> _Task item_:
Copy out all the lines of the data that hold the word "point".

[Dataset entries]
==================================================
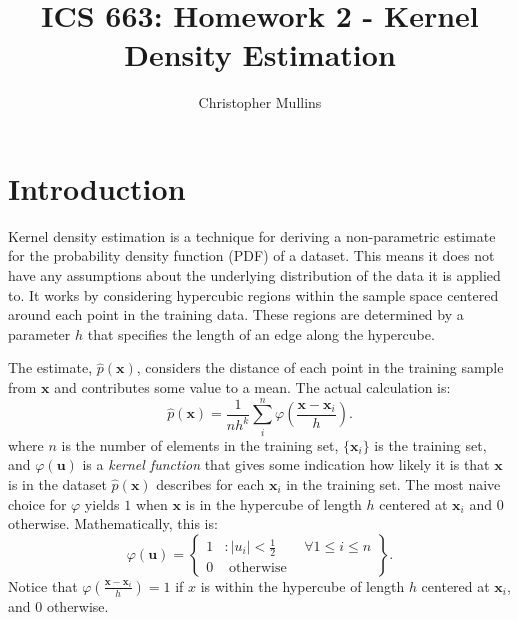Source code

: \documentclass{article}
\begin{document}
\title{ICS 663: Homework 2 - Kernel Density Estimation}
\author{Christopher Mullins}
\maketitle

\noindent\hrulefill
\vspace{-5mm} %
\tableofcontents
\noindent\hrulefill

\section{Introduction}

Kernel density estimation is a technique for deriving a non-parametric estimate
for the probability density function (PDF) of a dataset. This means it does not
have any assumptions about the underlying distribution of the data it is applied
to.  It works by considering hypercubic regions within the sample space centered
around each point in the training data. These regions are determined by a
parameter $h$ that specifies the length of an edge along the hypercube.

The estimate, $\hat{p}(\mathbf{x})$, considers the distance of each point in the
training sample from $\mathbf{x}$ and contributes some value to a mean. The
actual calculation is:
\[
	\hat{p}(\mathbf{x}) = \frac{1}{nh^k} \sum_{i}^{n}
\varphi\left(\frac{\mathbf{x}-\mathbf{x}_i}{h}\right). \]
where $n$ is the number of elements in the training set, $\{ \mathbf{x}_i \}$ is
the training set, and $\varphi(\mathbf{u})$ is a {\it kernel function} that
gives some indication how likely it is that $\mathbf{x}$ is in the dataset
$\hat{p}(\mathbf{x})$ describes for each $\mathbf{x}_i$ in the training set. The
most naive choice for $\varphi$ yields $1$ when $\mathbf{x}$ is in the hypercube
of length $h$ centered at $\mathbf{x}_i$ and $0$ otherwise. Mathematically, this
is:
\[
	\varphi(\mathbf{u}) = \left\{
		\begin{array}{lr}
			1 & : \left| u_i \right| < \frac{1}{2} \qquad \forall 1 \leq i \leq n \\
			0 & \mbox{ otherwise }
		\end{array}
	\right\}.
\]
Notice that $\varphi\left(\frac{\mathbf{x}-\mathbf{x}_i}{h}\right)=1$ if $x$ is
within the hypercube of length $h$ centered at $\mathbf{x}_i$, and $0$
otherwise.
\end{document}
==================================================
> _The answer_:
around each point in the training data. These regions are determined by a
The estimate, $\hat{p}(\mathbf{x})$, considers the distance of each point in the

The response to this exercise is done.